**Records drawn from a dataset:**
· · ·
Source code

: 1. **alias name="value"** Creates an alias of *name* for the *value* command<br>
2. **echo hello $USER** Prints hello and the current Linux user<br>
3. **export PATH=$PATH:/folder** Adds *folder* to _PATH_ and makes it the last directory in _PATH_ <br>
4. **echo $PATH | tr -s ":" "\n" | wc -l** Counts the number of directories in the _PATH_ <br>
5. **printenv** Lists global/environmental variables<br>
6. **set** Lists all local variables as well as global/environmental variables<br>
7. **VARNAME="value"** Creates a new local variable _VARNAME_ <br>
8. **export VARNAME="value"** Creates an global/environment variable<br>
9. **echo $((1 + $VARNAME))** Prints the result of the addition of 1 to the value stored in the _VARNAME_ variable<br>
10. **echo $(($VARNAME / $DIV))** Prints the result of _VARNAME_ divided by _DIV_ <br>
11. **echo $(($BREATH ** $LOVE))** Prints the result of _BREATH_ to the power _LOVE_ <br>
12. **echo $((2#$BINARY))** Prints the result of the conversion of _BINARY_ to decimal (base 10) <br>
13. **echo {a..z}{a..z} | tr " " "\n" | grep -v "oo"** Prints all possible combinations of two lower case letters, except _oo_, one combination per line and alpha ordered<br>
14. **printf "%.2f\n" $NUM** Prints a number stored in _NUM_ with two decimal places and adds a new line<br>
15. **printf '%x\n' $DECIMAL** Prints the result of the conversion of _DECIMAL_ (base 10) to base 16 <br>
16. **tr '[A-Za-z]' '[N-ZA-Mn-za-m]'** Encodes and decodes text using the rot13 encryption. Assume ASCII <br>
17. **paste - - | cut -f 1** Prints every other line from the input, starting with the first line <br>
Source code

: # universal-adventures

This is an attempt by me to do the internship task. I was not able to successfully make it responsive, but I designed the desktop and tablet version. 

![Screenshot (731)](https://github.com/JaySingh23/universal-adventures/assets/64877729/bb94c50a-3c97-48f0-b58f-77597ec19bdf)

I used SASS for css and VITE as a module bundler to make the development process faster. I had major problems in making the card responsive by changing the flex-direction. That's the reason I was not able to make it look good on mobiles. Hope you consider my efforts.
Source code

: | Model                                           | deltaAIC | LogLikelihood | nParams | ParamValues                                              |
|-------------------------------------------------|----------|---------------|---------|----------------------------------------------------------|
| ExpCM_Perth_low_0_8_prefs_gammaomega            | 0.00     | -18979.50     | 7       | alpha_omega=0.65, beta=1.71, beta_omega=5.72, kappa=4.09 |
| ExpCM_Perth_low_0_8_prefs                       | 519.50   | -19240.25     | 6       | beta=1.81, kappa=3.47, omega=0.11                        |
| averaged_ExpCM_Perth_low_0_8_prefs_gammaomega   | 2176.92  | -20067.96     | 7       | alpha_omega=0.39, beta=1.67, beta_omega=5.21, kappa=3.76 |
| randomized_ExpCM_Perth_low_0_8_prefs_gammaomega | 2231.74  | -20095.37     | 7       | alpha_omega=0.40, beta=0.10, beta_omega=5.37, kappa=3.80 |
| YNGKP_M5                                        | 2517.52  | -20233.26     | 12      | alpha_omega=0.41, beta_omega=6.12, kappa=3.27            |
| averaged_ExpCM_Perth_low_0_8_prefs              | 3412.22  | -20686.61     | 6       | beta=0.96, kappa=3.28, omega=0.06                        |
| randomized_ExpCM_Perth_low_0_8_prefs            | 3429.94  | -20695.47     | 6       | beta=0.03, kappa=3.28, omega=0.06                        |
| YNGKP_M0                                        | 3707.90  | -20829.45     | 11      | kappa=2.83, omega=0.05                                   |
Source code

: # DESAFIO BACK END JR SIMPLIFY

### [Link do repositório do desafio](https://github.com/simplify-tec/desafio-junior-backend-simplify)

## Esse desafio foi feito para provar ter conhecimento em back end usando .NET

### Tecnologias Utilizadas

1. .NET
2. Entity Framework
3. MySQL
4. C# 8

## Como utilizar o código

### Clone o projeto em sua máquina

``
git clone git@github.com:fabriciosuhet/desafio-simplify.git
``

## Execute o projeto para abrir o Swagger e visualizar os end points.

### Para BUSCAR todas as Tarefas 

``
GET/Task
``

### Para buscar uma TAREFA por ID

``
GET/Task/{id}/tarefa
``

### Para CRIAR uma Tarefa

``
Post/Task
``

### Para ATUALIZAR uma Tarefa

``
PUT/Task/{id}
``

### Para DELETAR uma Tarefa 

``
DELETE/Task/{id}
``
· · ·
**Exercise directions:**
Read through the entries, then copy every line where the string "conversion" is found.

**Response to the exercise:**
12. **echo $((2#$BINARY))** Prints the result of the conversion of _BINARY_ to decimal (base 10) <br>
15. **printf '%x\n' $DECIMAL** Prints the result of the conversion of _DECIMAL_ (base 10) to base 16 <br>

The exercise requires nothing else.